Archbishop of Canterbury


Well, we didn't see that one coming, did we? The Archbishop of Canterbury has had to rethink who he actually is. As was revealed in the Daily Telegraph last night, his father turns out not to be his biological father after all, and his real father was another man with an 'interesting' life.

The Archbishop has demonstrated once again why he is the right man for the job. Look at his statement. Not a shred of self-pity or any attempt to use this news for some politico-emotional gain. His identity is secure in being known and loved by God (and I had no idea this was coming when I did Pause for Thought on the Chris Evans Show on BBC Radio 2 yesterday morning and quoted the same Psalm) – in being “in Christ”. No excuses rooted in genetics – no loss of perspective, given the recognition that people have to deal with such news every day (and worse). His senses of humour and irony have not gone – his security as a person remains intact. His theology is big enough to cope with challenge.

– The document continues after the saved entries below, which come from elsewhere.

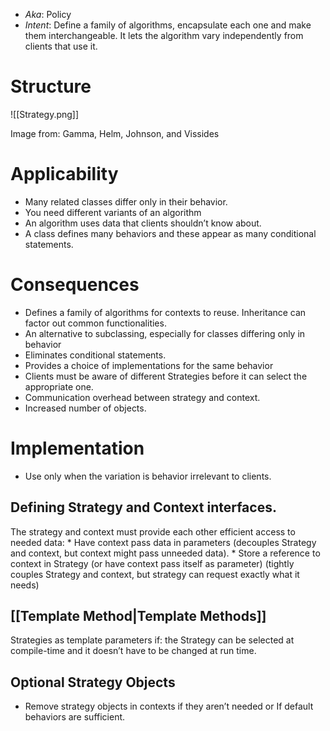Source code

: * *Aka*: Policy
* *Intent*: Define a family of algorithms, encapsulate each one and make them interchangeable. It lets the algorithm vary independently from clients that use it.
# Structure
![[Strategy.png]]
<figcaption> Image from: Gamma, Helm, Johnson, and Vissides </figcaption>

# Applicability
* Many related classes differ only in their behavior.
* You need different variants of an algorithm
* An algorithm uses data that clients shouldn’t know about.
* A class defines many behaviors and these appear as many conditional statements.

# Consequences
* Defines a family of algorithms for contexts to reuse. Inheritance can factor out common functionalities.
* An alternative to subclassing, especially for classes differing only in behavior
* Eliminates conditional statements.
* Provides a choice of implementations for the same behavior
* Clients must be aware of different Strategies before it can select the appropriate one.
* Communication overhead between strategy and context.
* Increased number of objects.

# Implementation
* Use only when the variation is behavior irrelevant to clients.

## Defining Strategy and Context interfaces. 
The strategy and context must provide each other efficient access to needed data:
	* Have context pass data in parameters (decouples Strategy and context, but context might pass unneeded data).
	* Store a reference to context in Strategy (or have context pass itself as parameter) (tightly couples Strategy and context, but strategy can request exactly what it needs)

## [[Template Method|Template Methods]]
Strategies as template parameters if: the Strategy can be selected at compile-time and it doesn’t have to be changed at run time.

## Optional Strategy Objects
* Remove strategy objects in contexts if they aren’t needed or If default behaviors are sufficient.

It is also worth remarking that Charles Moore's handling of both the investigation and the reporting of the result have been a model of good journalism. There was no sensationalism and no prurience – just clear, sensitive and humane observation on response to reality. It is very impressive and clearly a model of how journalism can work in the public interest with the parties being observed.

But, it is unfortunate for the Prime Minister that this revelation has coincided with a torrid week for David Cameron and his family. The truth about his benefits from offshore investments has had to be dragged out of him. Today even he admits it could have been handled better. And the political hounds are in pursuit.

It is not hard to recognise the case against David Cameron in his apparent obfuscation while in a public office that has demanded transparency from others. And he would certainly not be surprised to see people like me adding to the pain.

But, I feel sympathy for him. He is a human being and he has a family. He has always known who his father is. And this week the human being has been in tension with the public being in a world in which there is little room (or sympathy) for both. How do you cope with trying to protect your memory of your own father when it is under attack – not for its own sake, but because of who the son is and what he does for a living?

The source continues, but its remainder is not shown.